Je sais le mépris dont on a pu entourer les Algériens pris globalement. Je sais aussi les caricatures de l’Islam qu’encourage un certain islamisme. Il est trop facile de se donner bonne conscience en identifiant cette voie religieuse avec les intégrismes de ses extrémistes. L’Algérie et l’Islam, pour moi, c’est autre chose, c’est un corps et une âme. Je l’ai assez proclamé, je crois, au vu et au su de ce que j’en ai reçu, y retrouvant si souvent ce droit fil conducteur de l’Évangile appris aux genoux de ma mère, ma toute première Église. Précisément en Algérie, et, déjà, dans le respect des croyants musulmans. Ma mort, évidemment, paraîtra donner raison à ceux qui m’ont rapidement traité de naïf, ou d’idéaliste : « Qu’il dise maintenant ce qu’il en pense ! » Mais ceux-là doivent savoir que sera enfin libérée ma plus lancinante curiosité. Voici que je pourrai, s’il plaît à Dieu, plonger mon regard dans celui du Père pour contempler avec Lui ses enfants de l’Islam tels qu’Il les voit, tout illuminés de la gloire du Christ, fruits de Sa Passion investis par le Don de l’Esprit dont la joie secrète sera toujours d’établir la communion et de rétablir la ressemblance en jouant avec les différences. 

Cette vie perdue totalement mienne et totalement leur, je rends grâce à Dieu qui semble l’avoir voulue tout entière pour cette JOIE-là, envers et malgré tout. Dans ce MERCI où tout est dit, désormais, de ma vie, je vous inclus bien sûr, amis d’hier et d’aujourd’hui, et vous, ô mes amis d’ici, aux côtés de ma mère et de mon père, de mes sœurs et de mes frères et des leurs, centuple accordé comme il était promis ! Et toi aussi, l’ami de la dernière minute, qui n’aura pas su ce que tu faisais. Oui, pour toi aussi je le veux ce MERCI, et cet « À-DIEU » envisagé de toi. Et qu’il nous soit donné de nous retrouver, larrons heureux, en paradis, s’il plaît à Dieu, notre Père à tous deux.

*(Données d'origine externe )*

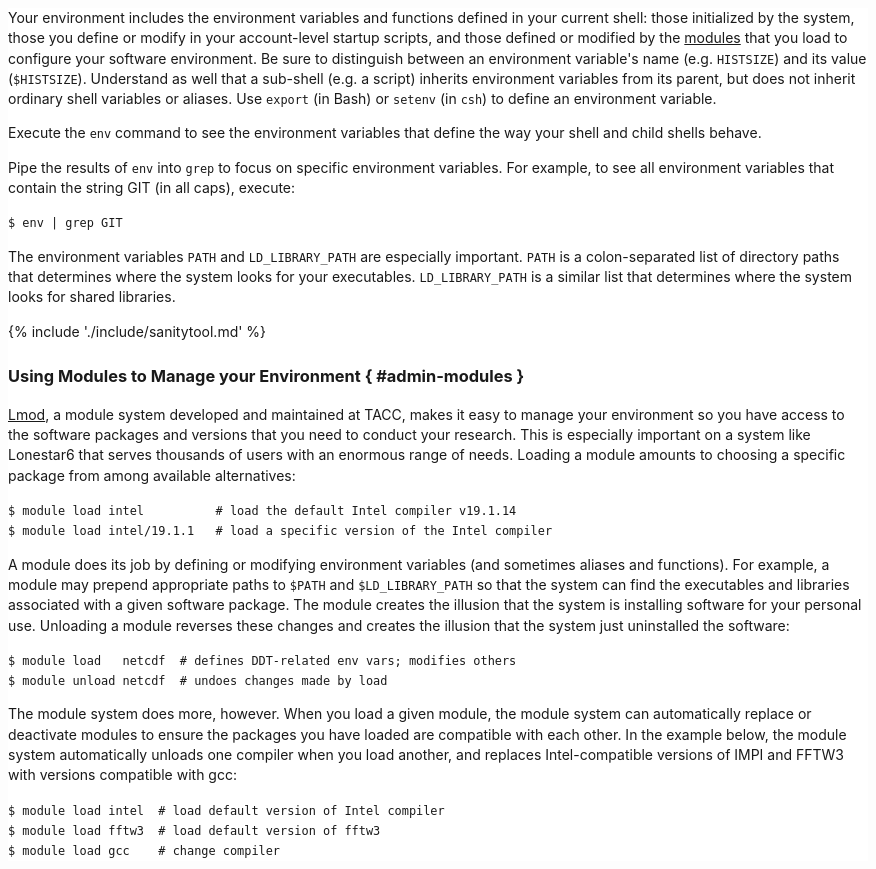 Your environment includes the environment variables and functions defined in your current shell: those initialized by the system, those you define or modify in your account-level startup scripts, and those defined or modified by the [modules](#admin-modules) that you load to configure your software environment. Be sure to distinguish between an environment variable's name (e.g. `HISTSIZE`) and its value (`$HISTSIZE`). Understand as well that a sub-shell (e.g. a script) inherits environment variables from its parent, but does not inherit ordinary shell variables or aliases. Use `export` (in Bash) or `setenv` (in `csh`) to define an environment variable.

Execute the `env` command to see the environment variables that define the way your shell and child shells behave. 

Pipe the results of `env` into `grep` to focus on specific environment variables. For example, to see all environment variables that contain the string GIT (in all caps), execute:

```cmd-line
$ env | grep GIT
```

The environment variables `PATH` and `LD_LIBRARY_PATH` are especially important. `PATH` is a colon-separated list of directory paths that determines where the system looks for your executables. `LD_LIBRARY_PATH` is a similar list that determines where the system looks for shared libraries.

{% include './include/sanitytool.md' %}


### Using Modules to Manage your Environment { #admin-modules }

[Lmod](https://www.tacc.utexas.edu/research-development/tacc-projects/lmod), a module system developed and maintained at TACC, makes it easy to manage your environment so you have access to the software packages and versions that you need to conduct your research. This is especially important on a system like Lonestar6 that serves thousands of users with an enormous range of needs. Loading a module amounts to choosing a specific package from among available alternatives:

```cmd-line
$ module load intel          # load the default Intel compiler v19.1.14
$ module load intel/19.1.1   # load a specific version of the Intel compiler
```

A module does its job by defining or modifying environment variables (and sometimes aliases and functions). For example, a module may prepend appropriate paths to `$PATH` and `$LD_LIBRARY_PATH` so that the system can find the executables and libraries associated with a given software package. The module creates the illusion that the system is installing software for your personal use. Unloading a module reverses these changes and creates the illusion that the system just uninstalled the software:

```cmd-line
$ module load   netcdf  # defines DDT-related env vars; modifies others
$ module unload netcdf  # undoes changes made by load
```

The module system does more, however. When you load a given module, the module system can automatically replace or deactivate modules to ensure the packages you have loaded are compatible with each other. In the example below, the module system automatically unloads one compiler when you load another, and replaces Intel-compatible versions of IMPI and FFTW3 with versions compatible with gcc:

```cmd-line
$ module load intel  # load default version of Intel compiler
$ module load fftw3  # load default version of fftw3
$ module load gcc    # change compiler
```
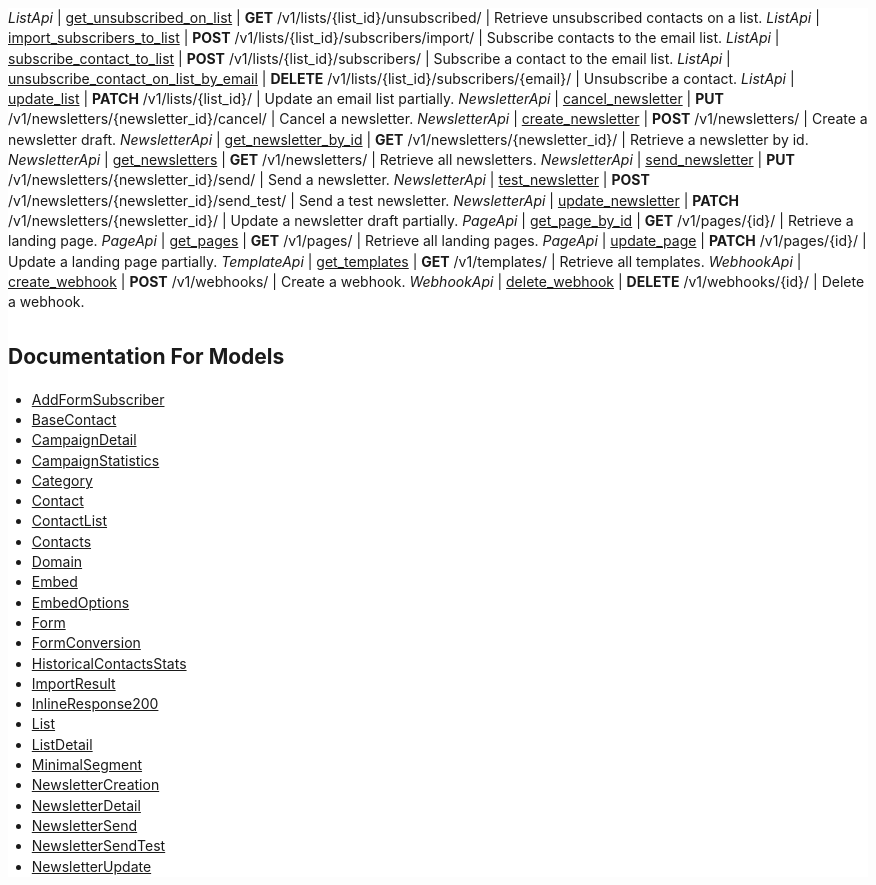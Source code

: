 *ListApi* | [get_unsubscribed_on_list](docs/ListApi.md#get_unsubscribed_on_list) | **GET** /v1/lists/{list_id}/unsubscribed/ | Retrieve unsubscribed contacts on a list.
*ListApi* | [import_subscribers_to_list](docs/ListApi.md#import_subscribers_to_list) | **POST** /v1/lists/{list_id}/subscribers/import/ | Subscribe contacts to the email list.
*ListApi* | [subscribe_contact_to_list](docs/ListApi.md#subscribe_contact_to_list) | **POST** /v1/lists/{list_id}/subscribers/ | Subscribe a contact to the email list.
*ListApi* | [unsubscribe_contact_on_list_by_email](docs/ListApi.md#unsubscribe_contact_on_list_by_email) | **DELETE** /v1/lists/{list_id}/subscribers/{email}/ | Unsubscribe a contact.
*ListApi* | [update_list](docs/ListApi.md#update_list) | **PATCH** /v1/lists/{list_id}/ | Update an email list partially.
*NewsletterApi* | [cancel_newsletter](docs/NewsletterApi.md#cancel_newsletter) | **PUT** /v1/newsletters/{newsletter_id}/cancel/ | Cancel a newsletter.
*NewsletterApi* | [create_newsletter](docs/NewsletterApi.md#create_newsletter) | **POST** /v1/newsletters/ | Create a newsletter draft.
*NewsletterApi* | [get_newsletter_by_id](docs/NewsletterApi.md#get_newsletter_by_id) | **GET** /v1/newsletters/{newsletter_id}/ | Retrieve a newsletter by id.
*NewsletterApi* | [get_newsletters](docs/NewsletterApi.md#get_newsletters) | **GET** /v1/newsletters/ | Retrieve all newsletters.
*NewsletterApi* | [send_newsletter](docs/NewsletterApi.md#send_newsletter) | **PUT** /v1/newsletters/{newsletter_id}/send/ | Send a newsletter.
*NewsletterApi* | [test_newsletter](docs/NewsletterApi.md#test_newsletter) | **POST** /v1/newsletters/{newsletter_id}/send_test/ | Send a test newsletter.
*NewsletterApi* | [update_newsletter](docs/NewsletterApi.md#update_newsletter) | **PATCH** /v1/newsletters/{newsletter_id}/ | Update a newsletter draft partially.
*PageApi* | [get_page_by_id](docs/PageApi.md#get_page_by_id) | **GET** /v1/pages/{id}/ | Retrieve a landing page.
*PageApi* | [get_pages](docs/PageApi.md#get_pages) | **GET** /v1/pages/ | Retrieve all landing pages.
*PageApi* | [update_page](docs/PageApi.md#update_page) | **PATCH** /v1/pages/{id}/ | Update a landing page partially.
*TemplateApi* | [get_templates](docs/TemplateApi.md#get_templates) | **GET** /v1/templates/ | Retrieve all templates.
*WebhookApi* | [create_webhook](docs/WebhookApi.md#create_webhook) | **POST** /v1/webhooks/ | Create a webhook.
*WebhookApi* | [delete_webhook](docs/WebhookApi.md#delete_webhook) | **DELETE** /v1/webhooks/{id}/ | Delete a webhook.


## Documentation For Models

 - [AddFormSubscriber](docs/AddFormSubscriber.md)
 - [BaseContact](docs/BaseContact.md)
 - [CampaignDetail](docs/CampaignDetail.md)
 - [CampaignStatistics](docs/CampaignStatistics.md)
 - [Category](docs/Category.md)
 - [Contact](docs/Contact.md)
 - [ContactList](docs/ContactList.md)
 - [Contacts](docs/Contacts.md)
 - [Domain](docs/Domain.md)
 - [Embed](docs/Embed.md)
 - [EmbedOptions](docs/EmbedOptions.md)
 - [Form](docs/Form.md)
 - [FormConversion](docs/FormConversion.md)
 - [HistoricalContactsStats](docs/HistoricalContactsStats.md)
 - [ImportResult](docs/ImportResult.md)
 - [InlineResponse200](docs/InlineResponse200.md)
 - [List](docs/List.md)
 - [ListDetail](docs/ListDetail.md)
 - [MinimalSegment](docs/MinimalSegment.md)
 - [NewsletterCreation](docs/NewsletterCreation.md)
 - [NewsletterDetail](docs/NewsletterDetail.md)
 - [NewsletterSend](docs/NewsletterSend.md)
 - [NewsletterSendTest](docs/NewsletterSendTest.md)
 - [NewsletterUpdate](docs/NewsletterUpdate.md)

AMEN ! Inch’Allah !  »

Alger, 1er décembre 1993, Tibhirine,1er janvier 1994

Christian

Source :

http://(https://www.moines-tibhirine.org)

Ceci, mes bien chers soeurs et frères, est le « Testament spirituel » de Christian de Chergé, moine et prieur au monastère de l’Atlas, assassiné en Algérie le 21 mai 1996. Testament écrit plus d’un an avant sa mort, mais découvert après. 

En ce temps de confinement, et en ce jour souvenir où La Vie S’est donnée en rachat pour la multitude de tous les temps présent, passé et à venir, j’ai pensé partager en guise de méditation, ce testament d’une autre vie donnée au même service : celui du Royaume de l’Amour.

Plus qu’un testament, ceci est une inspiration, un exemple, une source d’enrichissement spirituel, à laquelle celui qui vient puiser, peut humer discrètement le parfum du Sang répandu un jour certain dans le lieu dit Golgotha il y a plus de 2000 ans de cela.

Que Dieu ait pitié de nous tous en ce temps de grande épreuve où L’Homme est agenouillé bien malgré lui, impuissant et bien peu de chose bien à cause de lui.

Que la contemplation de Jésus en Croix nous redonne Sa Paix. Que l’admiration devant Son tombeau ouvert nous apporte La Joie. 

Amen + 

« Est-ce que nous pouvons, à partir de notre partage, essayer de compléter cinq mots qui commencent par P comme la paix ? Je crois que, sans ces cinq pilliers, il n’y a pas de paix possible. Mais la paix est d’abord un don de Dieu. Elle nous est donnée. Ne disons pas qu’elle n’existe pas, elle est là. Il faut simplement la faire émerger : Patience (persévérance, c’est pareil), Pauvreté (pas misère…), dans le sens «humilité», Présence (c’est au centre), Prière, et Pardon… Mais Dieu lui-même est pauvre, Dieu lui-même est présent, Dieu lui-même est prière…»

Frère Christian

Je t’aime Seigneur, ma Joie, ma Force. C’est Toi que mon coeur a cherché. C’est Toi qu’il a trouvé.